RECORDS FOR PROCESSING START
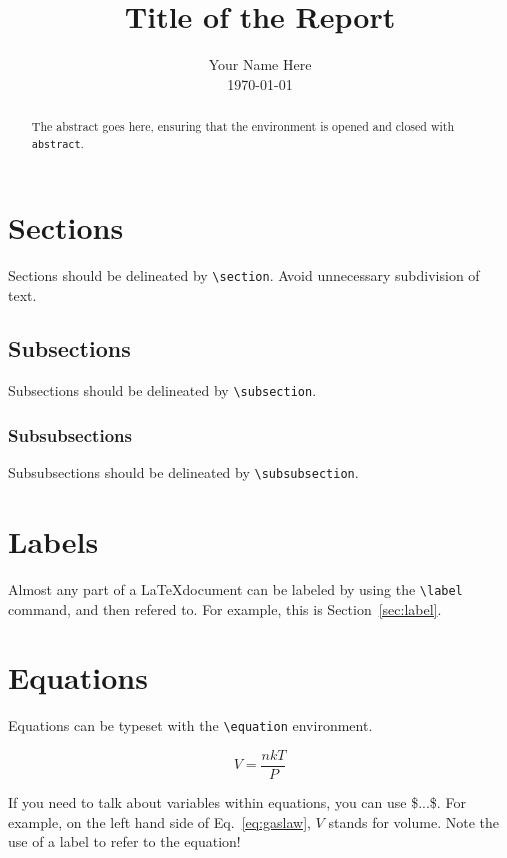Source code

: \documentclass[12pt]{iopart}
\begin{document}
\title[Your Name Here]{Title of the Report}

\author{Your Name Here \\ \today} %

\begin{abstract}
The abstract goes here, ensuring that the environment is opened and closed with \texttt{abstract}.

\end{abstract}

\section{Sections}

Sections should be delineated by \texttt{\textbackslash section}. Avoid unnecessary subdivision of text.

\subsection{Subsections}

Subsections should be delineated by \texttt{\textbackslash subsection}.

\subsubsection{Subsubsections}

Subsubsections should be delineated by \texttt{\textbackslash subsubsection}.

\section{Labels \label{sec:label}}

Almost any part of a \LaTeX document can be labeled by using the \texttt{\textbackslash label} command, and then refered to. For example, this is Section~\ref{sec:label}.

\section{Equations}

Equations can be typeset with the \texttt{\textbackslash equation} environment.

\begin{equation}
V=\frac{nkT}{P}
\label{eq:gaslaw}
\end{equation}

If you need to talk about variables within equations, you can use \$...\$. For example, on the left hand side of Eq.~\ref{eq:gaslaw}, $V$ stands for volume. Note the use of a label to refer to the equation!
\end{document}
RECORDS FOR PROCESSING END
> **WHAT TO PRODUCE**: Return the whole listing exactly, minus its pictures.

> **SOLUTION FOR THIS EXERCISE**:
Source code

: \documentclass[12pt]{iopart}
\begin{document}
\title[Your Name Here]{Title of the Report}

\author{Your Name Here \\ \today} %

\begin{abstract}
The abstract goes here, ensuring that the environment is opened and closed with \texttt{abstract}.

\end{abstract}

\section{Sections}

Sections should be delineated by \texttt{\textbackslash section}. Avoid unnecessary subdivision of text.

\subsection{Subsections}

Subsections should be delineated by \texttt{\textbackslash subsection}.

\subsubsection{Subsubsections}

Subsubsections should be delineated by \texttt{\textbackslash subsubsection}.

\section{Labels \label{sec:label}}

Almost any part of a \LaTeX document can be labeled by using the \texttt{\textbackslash label} command, and then refered to. For example, this is Section~\ref{sec:label}.

\section{Equations}

Equations can be typeset with the \texttt{\textbackslash equation} environment.

\begin{equation}
V=\frac{nkT}{P}
\label{eq:gaslaw}
\end{equation}

If you need to talk about variables within equations, you can use \$...\$. For example, on the left hand side of Eq.~\ref{eq:gaslaw}, $V$ stands for volume. Note the use of a label to refer to the equation!
\end{document}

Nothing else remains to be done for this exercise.